* Task statement:
An exact copy of the data is needed, but without any of its images.

* Exercise input:

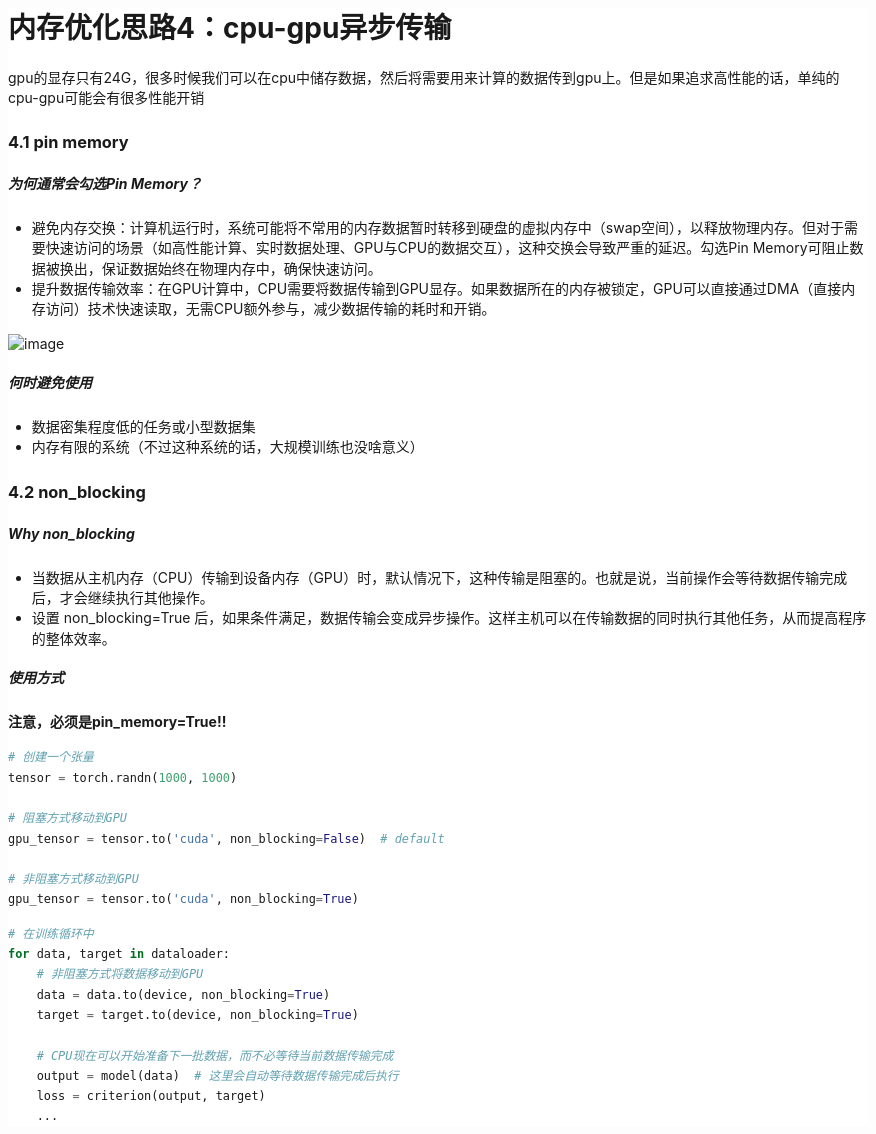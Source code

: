 # 内存优化思路4：cpu-gpu异步传输

gpu的显存只有24G，很多时候我们可以在cpu中储存数据，然后将需要用来计算的数据传到gpu上。但是如果追求高性能的话，单纯的cpu-gpu可能会有很多性能开销

### 4.1 pin memory

##### 为何通常会勾选Pin Memory？
 
- 避免内存交换：计算机运行时，系统可能将不常用的内存数据暂时转移到硬盘的虚拟内存中（swap空间），以释放物理内存。但对于需要快速访问的场景（如高性能计算、实时数据处理、GPU与CPU的数据交互），这种交换会导致严重的延迟。勾选Pin Memory可阻止数据被换出，保证数据始终在物理内存中，确保快速访问。
- 提升数据传输效率：在GPU计算中，CPU需要将数据传输到GPU显存。如果数据所在的内存被锁定，GPU可以直接通过DMA（直接内存访问）技术快速读取，无需CPU额外参与，减少数据传输的耗时和开销。

![image](/uploads/15519440edb8d0bbe672a67940a46b23/image.png)

##### 何时避免使用

- 数据密集程度低的任务或小型数据集
- 内存有限的系统（不过这种系统的话，大规模训练也没啥意义）

### 4.2 non_blocking

##### Why non_blocking

- 当数据从主机内存（CPU）传输到设备内存（GPU）时，默认情况下，这种传输是阻塞的。也就是说，当前操作会等待数据传输完成后，才会继续执行其他操作。
- 设置 non_blocking=True 后，如果条件满足，数据传输会变成异步操作。这样主机可以在传输数据的同时执行其他任务，从而提高程序的整体效率。

##### 使用方式

**注意，必须是pin_memory=True!!**

```python
# 创建一个张量
tensor = torch.randn(1000, 1000)

# 阻塞方式移动到GPU
gpu_tensor = tensor.to('cuda', non_blocking=False)  # default

# 非阻塞方式移动到GPU
gpu_tensor = tensor.to('cuda', non_blocking=True)

```
```python
# 在训练循环中
for data, target in dataloader:
    # 非阻塞方式将数据移动到GPU
    data = data.to(device, non_blocking=True)
    target = target.to(device, non_blocking=True)
    
    # CPU现在可以开始准备下一批数据，而不必等待当前数据传输完成
    output = model(data)  # 这里会自动等待数据传输完成后执行
    loss = criterion(output, target)
    ...
```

* Answer box:
Source code

: # 内存优化思路4：cpu-gpu异步传输

gpu的显存只有24G，很多时候我们可以在cpu中储存数据，然后将需要用来计算的数据传到gpu上。但是如果追求高性能的话，单纯的cpu-gpu可能会有很多性能开销

### 4.1 pin memory

##### 为何通常会勾选Pin Memory？
 
- 避免内存交换：计算机运行时，系统可能将不常用的内存数据暂时转移到硬盘的虚拟内存中（swap空间），以释放物理内存。但对于需要快速访问的场景（如高性能计算、实时数据处理、GPU与CPU的数据交互），这种交换会导致严重的延迟。勾选Pin Memory可阻止数据被换出，保证数据始终在物理内存中，确保快速访问。
- 提升数据传输效率：在GPU计算中，CPU需要将数据传输到GPU显存。如果数据所在的内存被锁定，GPU可以直接通过DMA（直接内存访问）技术快速读取，无需CPU额外参与，减少数据传输的耗时和开销。

![image](/uploads/15519440edb8d0bbe672a67940a46b23/image.png)

##### 何时避免使用

- 数据密集程度低的任务或小型数据集
- 内存有限的系统（不过这种系统的话，大规模训练也没啥意义）

### 4.2 non_blocking

##### Why non_blocking

- 当数据从主机内存（CPU）传输到设备内存（GPU）时，默认情况下，这种传输是阻塞的。也就是说，当前操作会等待数据传输完成后，才会继续执行其他操作。
- 设置 non_blocking=True 后，如果条件满足，数据传输会变成异步操作。这样主机可以在传输数据的同时执行其他任务，从而提高程序的整体效率。

##### 使用方式

**注意，必须是pin_memory=True!!**

```python
# 创建一个张量
tensor = torch.randn(1000, 1000)

# 阻塞方式移动到GPU
gpu_tensor = tensor.to('cuda', non_blocking=False)  # default

# 非阻塞方式移动到GPU
gpu_tensor = tensor.to('cuda', non_blocking=True)

```
```python
# 在训练循环中
for data, target in dataloader:
    # 非阻塞方式将数据移动到GPU
    data = data.to(device, non_blocking=True)
    target = target.to(device, non_blocking=True)
    
    # CPU现在可以开始准备下一批数据，而不必等待当前数据传输完成
    output = model(data)  # 这里会自动等待数据传输完成后执行
    loss = criterion(output, target)
    ...
```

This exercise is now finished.